Frédéric, Maidstone

Urgh, I feel awful. I’m sitting at my desk the morning after, nursing the hangover from hell and racking my syrah-soaked brain trying to remember whether I committed anything deplorable last night. The signs aren’t good, people won’t look at me and my red eyes tell the sorry story of a man with a wine appetite not commensurate with his tolerance. I’d do it all over again, though. Just sayin’.

The reason so much wine got drunk was Frédéric’s fault. And no, he isn’t a Gallic, debonair drinking partner with a penchant for Gauloises and pinching women’s arses. Frédéric is a cutesy bistro in Maidstone, named after the Chef-Patron’s eldest son, hiding behind the Hazlett Theatre where some of the county’s most, erm, talented thespians hone their acting chops…then, presumably, go for pork chops and Dijon mustard afterwards.

I discovered the place a year or so ago and have been going back in semi-regular bursts, mainly, I don’t mind saying, for the wine. Frédéric boasts 800 different labels, half French, gathered from private collections as well as the trade. And the mark-up is very simple. Bottles retailing under £30 have £10 slapped on top and those over the £30 threshold have no mark-up at all. It simply means you are drinking delicious wine near its true value and not supermarket plonk at four times you pay over the counter. Immense!

And if you want to stop by and peruse and take a wine home, then Frédéric beats any local merchant. Ulric Allsebrook, aforesaid Chef-Patron and bred in the Dordogne, is knowledgeable and willing to speak regional specificity and terroir with anyone showing half an interest.
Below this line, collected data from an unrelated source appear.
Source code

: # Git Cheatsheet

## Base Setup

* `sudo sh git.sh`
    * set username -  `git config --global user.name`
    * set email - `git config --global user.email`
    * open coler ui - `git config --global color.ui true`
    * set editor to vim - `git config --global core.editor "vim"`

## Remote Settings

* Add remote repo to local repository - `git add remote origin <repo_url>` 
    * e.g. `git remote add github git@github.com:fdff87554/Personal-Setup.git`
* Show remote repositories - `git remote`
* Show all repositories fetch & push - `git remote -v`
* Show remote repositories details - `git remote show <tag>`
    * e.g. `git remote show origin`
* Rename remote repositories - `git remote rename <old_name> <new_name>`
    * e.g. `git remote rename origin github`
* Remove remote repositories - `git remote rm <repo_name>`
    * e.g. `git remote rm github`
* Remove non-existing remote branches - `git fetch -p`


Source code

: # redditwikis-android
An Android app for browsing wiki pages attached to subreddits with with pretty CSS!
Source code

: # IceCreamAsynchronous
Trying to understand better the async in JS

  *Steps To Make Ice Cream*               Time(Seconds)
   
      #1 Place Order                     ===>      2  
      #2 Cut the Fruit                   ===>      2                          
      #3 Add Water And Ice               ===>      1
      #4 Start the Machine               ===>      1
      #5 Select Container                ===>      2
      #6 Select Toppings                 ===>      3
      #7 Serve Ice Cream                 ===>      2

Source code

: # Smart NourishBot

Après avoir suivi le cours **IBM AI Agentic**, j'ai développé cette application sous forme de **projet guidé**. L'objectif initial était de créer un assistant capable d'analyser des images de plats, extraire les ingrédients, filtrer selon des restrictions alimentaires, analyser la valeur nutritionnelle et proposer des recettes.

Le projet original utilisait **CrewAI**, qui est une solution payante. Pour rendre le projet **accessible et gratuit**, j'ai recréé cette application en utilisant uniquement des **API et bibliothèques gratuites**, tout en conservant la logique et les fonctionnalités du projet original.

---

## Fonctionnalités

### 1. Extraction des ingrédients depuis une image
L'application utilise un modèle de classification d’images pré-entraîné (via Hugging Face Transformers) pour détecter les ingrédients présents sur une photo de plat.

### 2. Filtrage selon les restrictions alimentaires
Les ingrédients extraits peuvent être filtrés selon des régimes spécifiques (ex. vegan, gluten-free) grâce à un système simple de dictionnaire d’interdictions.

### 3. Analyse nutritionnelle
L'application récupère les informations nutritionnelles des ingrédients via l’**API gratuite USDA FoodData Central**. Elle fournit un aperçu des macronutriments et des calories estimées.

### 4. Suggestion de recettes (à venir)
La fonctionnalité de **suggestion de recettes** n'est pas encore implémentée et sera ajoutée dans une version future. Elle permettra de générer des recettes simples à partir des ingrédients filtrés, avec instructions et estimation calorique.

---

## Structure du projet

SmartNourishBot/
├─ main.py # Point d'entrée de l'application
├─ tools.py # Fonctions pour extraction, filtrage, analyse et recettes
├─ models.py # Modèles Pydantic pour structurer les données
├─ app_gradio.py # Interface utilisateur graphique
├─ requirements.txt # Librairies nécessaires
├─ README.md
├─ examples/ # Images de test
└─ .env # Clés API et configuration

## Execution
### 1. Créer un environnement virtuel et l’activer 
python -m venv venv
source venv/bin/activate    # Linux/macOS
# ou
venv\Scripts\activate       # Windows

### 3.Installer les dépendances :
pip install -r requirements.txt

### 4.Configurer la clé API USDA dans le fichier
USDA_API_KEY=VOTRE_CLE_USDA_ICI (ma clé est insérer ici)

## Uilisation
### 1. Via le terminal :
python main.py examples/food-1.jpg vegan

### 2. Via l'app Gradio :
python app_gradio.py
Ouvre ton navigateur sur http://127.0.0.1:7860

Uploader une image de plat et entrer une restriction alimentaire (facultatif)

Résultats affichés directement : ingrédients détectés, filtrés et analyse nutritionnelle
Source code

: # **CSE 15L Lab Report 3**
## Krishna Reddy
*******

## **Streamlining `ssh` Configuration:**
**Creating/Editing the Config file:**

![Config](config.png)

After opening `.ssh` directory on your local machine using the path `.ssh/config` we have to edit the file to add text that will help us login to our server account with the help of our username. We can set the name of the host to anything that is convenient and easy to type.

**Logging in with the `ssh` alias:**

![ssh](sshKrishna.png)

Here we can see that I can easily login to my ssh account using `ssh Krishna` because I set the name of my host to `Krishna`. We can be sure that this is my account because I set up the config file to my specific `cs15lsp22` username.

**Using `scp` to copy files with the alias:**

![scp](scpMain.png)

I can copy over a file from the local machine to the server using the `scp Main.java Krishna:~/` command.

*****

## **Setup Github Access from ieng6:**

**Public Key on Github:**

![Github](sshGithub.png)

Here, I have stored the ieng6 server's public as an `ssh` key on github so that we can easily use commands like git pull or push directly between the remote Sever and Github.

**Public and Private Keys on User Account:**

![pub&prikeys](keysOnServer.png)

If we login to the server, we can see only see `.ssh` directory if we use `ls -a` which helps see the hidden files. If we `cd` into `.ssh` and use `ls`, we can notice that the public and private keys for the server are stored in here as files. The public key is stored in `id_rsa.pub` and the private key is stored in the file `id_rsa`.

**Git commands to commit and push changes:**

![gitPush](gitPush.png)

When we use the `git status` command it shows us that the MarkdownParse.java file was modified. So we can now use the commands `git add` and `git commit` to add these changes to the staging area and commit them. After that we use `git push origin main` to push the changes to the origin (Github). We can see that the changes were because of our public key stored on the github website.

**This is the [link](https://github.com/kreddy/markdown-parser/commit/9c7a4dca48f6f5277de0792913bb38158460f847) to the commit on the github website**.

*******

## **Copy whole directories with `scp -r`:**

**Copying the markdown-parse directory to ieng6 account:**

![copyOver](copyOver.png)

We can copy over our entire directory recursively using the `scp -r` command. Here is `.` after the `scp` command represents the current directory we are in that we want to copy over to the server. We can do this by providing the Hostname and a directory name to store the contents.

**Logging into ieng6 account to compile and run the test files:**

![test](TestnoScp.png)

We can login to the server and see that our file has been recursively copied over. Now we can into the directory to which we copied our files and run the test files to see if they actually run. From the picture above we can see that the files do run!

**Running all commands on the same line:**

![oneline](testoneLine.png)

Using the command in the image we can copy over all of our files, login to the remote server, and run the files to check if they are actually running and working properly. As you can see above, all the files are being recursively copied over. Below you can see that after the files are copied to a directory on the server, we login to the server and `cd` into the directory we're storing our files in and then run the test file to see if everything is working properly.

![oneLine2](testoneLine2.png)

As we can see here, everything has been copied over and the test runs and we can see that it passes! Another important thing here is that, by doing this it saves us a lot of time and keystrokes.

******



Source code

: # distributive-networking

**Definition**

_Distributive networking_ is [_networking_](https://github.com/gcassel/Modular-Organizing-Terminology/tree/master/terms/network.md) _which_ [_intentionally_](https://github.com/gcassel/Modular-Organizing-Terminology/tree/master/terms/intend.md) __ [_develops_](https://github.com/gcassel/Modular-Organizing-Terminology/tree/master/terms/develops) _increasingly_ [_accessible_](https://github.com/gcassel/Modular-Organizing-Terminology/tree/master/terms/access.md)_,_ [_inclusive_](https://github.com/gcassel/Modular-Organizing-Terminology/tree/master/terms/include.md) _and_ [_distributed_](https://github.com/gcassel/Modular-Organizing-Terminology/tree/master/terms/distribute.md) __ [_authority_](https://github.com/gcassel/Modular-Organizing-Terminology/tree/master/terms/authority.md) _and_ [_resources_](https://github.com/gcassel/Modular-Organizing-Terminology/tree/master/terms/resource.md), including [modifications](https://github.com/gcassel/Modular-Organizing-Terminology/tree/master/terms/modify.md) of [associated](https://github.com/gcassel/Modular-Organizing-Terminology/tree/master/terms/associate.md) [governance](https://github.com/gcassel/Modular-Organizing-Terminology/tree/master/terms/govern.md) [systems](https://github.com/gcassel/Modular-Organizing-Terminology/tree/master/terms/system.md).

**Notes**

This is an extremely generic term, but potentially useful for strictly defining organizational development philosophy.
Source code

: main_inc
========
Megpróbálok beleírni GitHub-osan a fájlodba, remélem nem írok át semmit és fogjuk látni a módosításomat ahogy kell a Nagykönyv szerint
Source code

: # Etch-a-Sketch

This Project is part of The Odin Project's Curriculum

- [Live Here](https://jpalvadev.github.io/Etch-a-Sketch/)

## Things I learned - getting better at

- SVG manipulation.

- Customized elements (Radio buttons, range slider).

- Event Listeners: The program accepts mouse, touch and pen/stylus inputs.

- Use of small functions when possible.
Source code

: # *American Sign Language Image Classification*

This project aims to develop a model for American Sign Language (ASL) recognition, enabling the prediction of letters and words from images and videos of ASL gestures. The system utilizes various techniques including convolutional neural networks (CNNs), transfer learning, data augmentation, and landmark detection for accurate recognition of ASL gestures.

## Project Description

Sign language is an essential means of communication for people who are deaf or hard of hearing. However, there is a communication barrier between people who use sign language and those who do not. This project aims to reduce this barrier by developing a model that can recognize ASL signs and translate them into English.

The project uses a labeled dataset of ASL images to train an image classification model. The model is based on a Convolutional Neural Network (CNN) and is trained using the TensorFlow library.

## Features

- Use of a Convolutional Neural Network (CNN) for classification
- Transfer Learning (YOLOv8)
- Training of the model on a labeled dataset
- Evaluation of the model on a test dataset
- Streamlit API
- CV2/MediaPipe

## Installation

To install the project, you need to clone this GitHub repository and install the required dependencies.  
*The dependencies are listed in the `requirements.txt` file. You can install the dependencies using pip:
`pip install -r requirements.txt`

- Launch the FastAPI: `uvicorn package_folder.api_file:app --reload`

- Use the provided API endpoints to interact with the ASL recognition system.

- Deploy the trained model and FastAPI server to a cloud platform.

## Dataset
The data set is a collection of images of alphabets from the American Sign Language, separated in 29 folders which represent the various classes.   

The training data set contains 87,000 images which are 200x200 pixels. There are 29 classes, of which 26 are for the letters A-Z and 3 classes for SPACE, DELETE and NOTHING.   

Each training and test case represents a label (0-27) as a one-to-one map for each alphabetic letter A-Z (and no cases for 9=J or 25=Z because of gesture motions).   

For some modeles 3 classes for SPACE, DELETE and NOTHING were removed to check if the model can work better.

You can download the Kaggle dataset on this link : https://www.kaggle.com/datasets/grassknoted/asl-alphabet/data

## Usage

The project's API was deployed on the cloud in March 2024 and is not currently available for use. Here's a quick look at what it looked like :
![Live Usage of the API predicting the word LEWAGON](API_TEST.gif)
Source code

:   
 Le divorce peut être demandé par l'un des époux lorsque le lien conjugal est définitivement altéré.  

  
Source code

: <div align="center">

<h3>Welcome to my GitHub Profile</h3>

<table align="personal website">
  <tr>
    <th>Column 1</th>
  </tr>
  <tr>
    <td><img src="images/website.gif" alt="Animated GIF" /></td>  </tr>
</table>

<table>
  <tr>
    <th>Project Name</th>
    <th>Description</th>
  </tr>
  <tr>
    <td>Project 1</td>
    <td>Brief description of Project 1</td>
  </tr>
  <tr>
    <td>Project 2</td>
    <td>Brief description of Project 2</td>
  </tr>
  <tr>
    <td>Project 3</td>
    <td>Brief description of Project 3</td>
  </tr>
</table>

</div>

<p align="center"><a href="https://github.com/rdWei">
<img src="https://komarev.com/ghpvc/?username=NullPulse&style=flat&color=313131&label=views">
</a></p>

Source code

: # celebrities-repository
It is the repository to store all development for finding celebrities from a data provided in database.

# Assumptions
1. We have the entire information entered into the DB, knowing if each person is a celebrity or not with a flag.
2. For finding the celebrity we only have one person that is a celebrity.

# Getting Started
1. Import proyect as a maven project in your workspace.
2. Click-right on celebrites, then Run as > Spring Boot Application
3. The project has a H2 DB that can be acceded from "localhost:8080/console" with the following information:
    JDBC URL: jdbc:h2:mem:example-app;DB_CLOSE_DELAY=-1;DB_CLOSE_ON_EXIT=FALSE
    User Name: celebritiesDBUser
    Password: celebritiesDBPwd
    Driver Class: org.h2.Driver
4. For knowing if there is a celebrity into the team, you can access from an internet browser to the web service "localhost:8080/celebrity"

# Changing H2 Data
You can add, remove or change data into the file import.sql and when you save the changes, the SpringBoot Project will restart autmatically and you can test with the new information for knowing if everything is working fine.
In fact, it’s probably appropriate I apologise in print for taking up so much of his time with our wine wang-offs in the middle of the restaurant when he’s trying to get on with his, no doubt, busy day.

I should add, the food is good too. French classics both joyful in their simplicity and flavour. In the mid-noughties the UK fell out of love with its neighbour’s repertoire, as spicier and more casual dining movements took over. I saw it first hand when the French restaurant I worked in lost custom to a Mexican eatery a light throw away and, upon us closing due to the lack of business, we were replaced with another Mexican eatery. People love those damn fajitas!

Frédéric, to the contrary, is a booming business. Weekends in December are entirely booked up with not even room for a small field mouse to entertain his mistress. Good job, because this is hearty fare. I took my mother here a little while ago and she was served a duck breast of such epic proportions she exclaimed it must have come from a swan. Being they are protected under Royal Assent I would certainly hope she wasn’t correct, though a group of Eastern Euro extraction once barbecued a mute swan on the banks of the River Nene and Peterborough’s thriving tourism has never recovered.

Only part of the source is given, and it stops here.